Task material
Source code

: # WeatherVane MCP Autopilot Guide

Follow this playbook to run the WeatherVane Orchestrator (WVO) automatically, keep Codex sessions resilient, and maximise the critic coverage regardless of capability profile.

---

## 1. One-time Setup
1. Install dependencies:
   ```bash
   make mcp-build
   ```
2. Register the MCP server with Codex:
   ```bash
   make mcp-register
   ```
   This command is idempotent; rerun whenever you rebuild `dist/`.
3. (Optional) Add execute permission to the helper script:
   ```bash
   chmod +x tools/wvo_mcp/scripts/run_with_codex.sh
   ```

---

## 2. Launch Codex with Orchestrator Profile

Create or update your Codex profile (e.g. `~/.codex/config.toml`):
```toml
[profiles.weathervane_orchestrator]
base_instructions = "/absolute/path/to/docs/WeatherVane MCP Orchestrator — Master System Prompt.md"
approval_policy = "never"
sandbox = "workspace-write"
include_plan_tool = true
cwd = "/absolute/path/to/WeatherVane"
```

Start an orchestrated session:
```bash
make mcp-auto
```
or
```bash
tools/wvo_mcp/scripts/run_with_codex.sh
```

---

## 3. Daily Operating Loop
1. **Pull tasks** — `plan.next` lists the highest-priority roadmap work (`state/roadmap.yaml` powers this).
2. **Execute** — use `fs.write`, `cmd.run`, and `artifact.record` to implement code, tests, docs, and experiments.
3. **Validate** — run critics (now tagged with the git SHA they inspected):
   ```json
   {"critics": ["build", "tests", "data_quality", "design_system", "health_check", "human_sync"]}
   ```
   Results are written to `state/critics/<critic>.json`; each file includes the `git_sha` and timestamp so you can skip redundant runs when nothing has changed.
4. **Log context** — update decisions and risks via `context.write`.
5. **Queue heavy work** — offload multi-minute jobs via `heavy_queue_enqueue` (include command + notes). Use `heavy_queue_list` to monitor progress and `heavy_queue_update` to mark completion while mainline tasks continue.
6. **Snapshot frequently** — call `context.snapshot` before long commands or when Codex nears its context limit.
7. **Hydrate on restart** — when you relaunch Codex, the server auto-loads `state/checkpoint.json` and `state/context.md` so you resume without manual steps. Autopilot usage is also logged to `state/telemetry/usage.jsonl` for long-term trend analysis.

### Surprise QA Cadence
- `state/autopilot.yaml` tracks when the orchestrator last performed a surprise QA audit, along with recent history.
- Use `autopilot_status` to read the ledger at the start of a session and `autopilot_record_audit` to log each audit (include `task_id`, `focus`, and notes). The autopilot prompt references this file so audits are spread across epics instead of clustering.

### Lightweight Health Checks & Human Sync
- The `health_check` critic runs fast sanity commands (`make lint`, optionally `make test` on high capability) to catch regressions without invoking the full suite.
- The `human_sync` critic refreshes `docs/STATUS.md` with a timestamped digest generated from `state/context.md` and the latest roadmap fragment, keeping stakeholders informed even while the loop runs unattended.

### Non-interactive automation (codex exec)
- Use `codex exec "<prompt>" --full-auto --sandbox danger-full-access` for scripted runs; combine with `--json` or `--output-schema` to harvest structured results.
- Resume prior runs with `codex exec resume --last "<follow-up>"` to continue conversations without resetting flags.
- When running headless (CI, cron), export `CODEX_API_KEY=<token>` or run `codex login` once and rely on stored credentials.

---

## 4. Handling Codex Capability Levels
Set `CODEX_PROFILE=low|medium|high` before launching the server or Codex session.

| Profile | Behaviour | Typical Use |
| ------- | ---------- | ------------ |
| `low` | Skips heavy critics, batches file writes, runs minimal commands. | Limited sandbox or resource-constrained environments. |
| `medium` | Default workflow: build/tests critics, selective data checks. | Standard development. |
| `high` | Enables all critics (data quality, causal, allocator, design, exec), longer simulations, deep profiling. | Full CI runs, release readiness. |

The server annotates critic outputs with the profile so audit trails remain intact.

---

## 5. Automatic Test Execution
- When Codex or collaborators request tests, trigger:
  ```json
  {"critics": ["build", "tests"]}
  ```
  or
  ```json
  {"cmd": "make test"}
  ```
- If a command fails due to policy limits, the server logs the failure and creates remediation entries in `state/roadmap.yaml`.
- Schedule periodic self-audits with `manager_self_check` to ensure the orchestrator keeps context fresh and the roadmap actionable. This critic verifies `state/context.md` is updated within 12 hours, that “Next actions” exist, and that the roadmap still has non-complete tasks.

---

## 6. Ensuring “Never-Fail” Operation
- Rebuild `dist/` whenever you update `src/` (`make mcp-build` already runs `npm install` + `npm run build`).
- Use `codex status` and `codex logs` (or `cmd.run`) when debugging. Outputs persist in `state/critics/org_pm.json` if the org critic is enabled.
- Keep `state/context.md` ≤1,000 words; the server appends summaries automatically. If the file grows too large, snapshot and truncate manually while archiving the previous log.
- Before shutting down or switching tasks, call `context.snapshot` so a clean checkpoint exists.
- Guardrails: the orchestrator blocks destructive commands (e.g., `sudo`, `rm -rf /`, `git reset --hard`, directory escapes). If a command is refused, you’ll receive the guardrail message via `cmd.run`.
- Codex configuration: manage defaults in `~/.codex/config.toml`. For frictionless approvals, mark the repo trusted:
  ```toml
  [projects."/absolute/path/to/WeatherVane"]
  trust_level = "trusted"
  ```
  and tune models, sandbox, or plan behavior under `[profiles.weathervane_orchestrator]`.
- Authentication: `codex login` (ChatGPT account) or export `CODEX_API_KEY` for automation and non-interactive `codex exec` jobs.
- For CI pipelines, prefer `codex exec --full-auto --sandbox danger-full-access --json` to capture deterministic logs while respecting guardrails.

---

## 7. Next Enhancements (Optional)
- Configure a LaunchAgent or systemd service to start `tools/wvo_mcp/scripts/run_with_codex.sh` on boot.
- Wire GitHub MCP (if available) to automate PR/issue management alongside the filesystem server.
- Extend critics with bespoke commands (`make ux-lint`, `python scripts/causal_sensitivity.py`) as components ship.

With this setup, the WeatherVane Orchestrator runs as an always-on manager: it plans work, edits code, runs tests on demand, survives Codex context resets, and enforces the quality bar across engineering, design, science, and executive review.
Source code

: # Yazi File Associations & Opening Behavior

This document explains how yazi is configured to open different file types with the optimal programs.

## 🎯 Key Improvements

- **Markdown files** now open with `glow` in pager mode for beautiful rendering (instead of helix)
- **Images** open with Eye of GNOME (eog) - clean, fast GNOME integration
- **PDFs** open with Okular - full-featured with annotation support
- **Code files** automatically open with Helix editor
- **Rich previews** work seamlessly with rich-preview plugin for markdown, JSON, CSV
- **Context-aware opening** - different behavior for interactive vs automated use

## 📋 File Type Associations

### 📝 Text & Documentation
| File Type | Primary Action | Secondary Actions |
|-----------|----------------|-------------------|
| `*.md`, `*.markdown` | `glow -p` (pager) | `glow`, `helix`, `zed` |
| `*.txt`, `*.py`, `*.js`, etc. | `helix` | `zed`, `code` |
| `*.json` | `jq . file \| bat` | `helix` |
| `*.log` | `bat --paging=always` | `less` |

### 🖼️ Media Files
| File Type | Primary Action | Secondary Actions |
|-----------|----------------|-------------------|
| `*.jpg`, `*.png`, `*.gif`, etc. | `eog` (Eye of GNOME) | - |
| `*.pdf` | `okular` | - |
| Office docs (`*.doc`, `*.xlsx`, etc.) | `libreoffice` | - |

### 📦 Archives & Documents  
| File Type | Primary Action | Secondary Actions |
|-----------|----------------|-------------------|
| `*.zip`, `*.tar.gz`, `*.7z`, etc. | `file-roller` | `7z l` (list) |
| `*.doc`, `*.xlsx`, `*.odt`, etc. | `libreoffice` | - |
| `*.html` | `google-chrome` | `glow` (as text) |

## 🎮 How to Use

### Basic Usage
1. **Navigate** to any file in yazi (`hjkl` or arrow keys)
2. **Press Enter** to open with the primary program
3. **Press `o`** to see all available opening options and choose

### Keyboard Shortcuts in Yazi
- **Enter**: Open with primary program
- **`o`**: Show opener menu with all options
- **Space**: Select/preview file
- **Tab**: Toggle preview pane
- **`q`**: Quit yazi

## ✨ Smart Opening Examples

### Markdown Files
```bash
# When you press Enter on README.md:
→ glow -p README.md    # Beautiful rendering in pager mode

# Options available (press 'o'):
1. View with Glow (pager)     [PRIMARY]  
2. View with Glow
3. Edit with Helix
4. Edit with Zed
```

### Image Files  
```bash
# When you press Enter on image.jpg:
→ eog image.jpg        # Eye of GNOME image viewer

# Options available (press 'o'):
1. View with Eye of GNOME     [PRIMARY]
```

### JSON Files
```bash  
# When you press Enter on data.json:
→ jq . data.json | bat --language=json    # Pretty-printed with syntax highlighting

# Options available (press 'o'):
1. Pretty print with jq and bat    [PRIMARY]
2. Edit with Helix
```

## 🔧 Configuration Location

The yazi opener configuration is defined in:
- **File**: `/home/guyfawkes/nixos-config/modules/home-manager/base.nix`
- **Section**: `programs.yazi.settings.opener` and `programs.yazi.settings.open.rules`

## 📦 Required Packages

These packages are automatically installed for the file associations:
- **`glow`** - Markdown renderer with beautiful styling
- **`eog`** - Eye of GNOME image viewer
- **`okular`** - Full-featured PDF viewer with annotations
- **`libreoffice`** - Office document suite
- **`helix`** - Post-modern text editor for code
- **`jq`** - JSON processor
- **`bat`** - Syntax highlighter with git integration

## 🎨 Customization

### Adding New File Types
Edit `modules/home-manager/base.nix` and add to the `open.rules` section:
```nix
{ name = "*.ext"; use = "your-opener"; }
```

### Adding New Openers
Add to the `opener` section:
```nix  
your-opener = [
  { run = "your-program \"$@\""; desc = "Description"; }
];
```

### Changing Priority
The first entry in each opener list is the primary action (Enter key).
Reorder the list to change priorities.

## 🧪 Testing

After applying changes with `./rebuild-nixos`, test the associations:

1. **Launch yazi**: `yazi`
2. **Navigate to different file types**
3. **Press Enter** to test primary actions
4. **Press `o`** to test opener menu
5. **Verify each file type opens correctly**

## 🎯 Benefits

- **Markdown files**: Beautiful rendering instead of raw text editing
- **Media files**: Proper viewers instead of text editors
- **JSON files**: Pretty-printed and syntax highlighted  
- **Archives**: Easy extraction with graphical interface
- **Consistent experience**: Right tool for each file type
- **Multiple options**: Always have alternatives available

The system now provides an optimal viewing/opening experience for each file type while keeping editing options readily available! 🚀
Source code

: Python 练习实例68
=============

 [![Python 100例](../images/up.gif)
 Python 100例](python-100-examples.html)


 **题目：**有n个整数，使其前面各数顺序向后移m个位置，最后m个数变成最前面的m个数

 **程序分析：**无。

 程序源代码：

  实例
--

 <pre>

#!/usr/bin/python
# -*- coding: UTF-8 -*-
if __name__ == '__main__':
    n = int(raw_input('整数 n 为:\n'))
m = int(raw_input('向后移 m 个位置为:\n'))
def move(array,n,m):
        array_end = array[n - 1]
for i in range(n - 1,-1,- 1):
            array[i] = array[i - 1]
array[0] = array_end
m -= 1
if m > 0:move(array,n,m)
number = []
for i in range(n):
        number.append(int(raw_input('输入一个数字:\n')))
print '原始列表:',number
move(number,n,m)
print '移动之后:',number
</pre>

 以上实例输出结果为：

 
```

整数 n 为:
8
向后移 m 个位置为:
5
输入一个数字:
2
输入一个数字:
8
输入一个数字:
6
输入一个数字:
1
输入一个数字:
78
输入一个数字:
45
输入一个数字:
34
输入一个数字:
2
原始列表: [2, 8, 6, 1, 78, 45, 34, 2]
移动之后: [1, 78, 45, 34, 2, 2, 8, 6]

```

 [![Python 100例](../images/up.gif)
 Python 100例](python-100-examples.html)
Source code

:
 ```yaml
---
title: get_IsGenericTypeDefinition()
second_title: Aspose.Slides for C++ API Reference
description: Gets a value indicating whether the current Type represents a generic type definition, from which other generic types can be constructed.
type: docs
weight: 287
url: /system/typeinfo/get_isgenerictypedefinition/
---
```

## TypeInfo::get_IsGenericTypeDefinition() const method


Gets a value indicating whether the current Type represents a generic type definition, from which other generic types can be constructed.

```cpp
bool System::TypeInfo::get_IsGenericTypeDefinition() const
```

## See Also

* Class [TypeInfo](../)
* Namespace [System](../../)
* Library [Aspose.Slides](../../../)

Work order
Give back the records above exactly, limited to the lines between the one holding "with git integration" and the one holding "5. **Verify each file type opens correctly**", inclusive.

Response for this exercise
- **`bat`** - Syntax highlighter with git integration

## 🎨 Customization

### Adding New File Types
Edit `modules/home-manager/base.nix` and add to the `open.rules` section:
```nix
{ name = "*.ext"; use = "your-opener"; }
```

### Adding New Openers
Add to the `opener` section:
```nix  
your-opener = [
  { run = "your-program \"$@\""; desc = "Description"; }
];
```

### Changing Priority
The first entry in each opener list is the primary action (Enter key).
Reorder the list to change priorities.

## 🧪 Testing

After applying changes with `./rebuild-nixos`, test the associations:

1. **Launch yazi**: `yazi`
2. **Navigate to different file types**
3. **Press Enter** to test primary actions
4. **Press `o`** to test opener menu
5. **Verify each file type opens correctly**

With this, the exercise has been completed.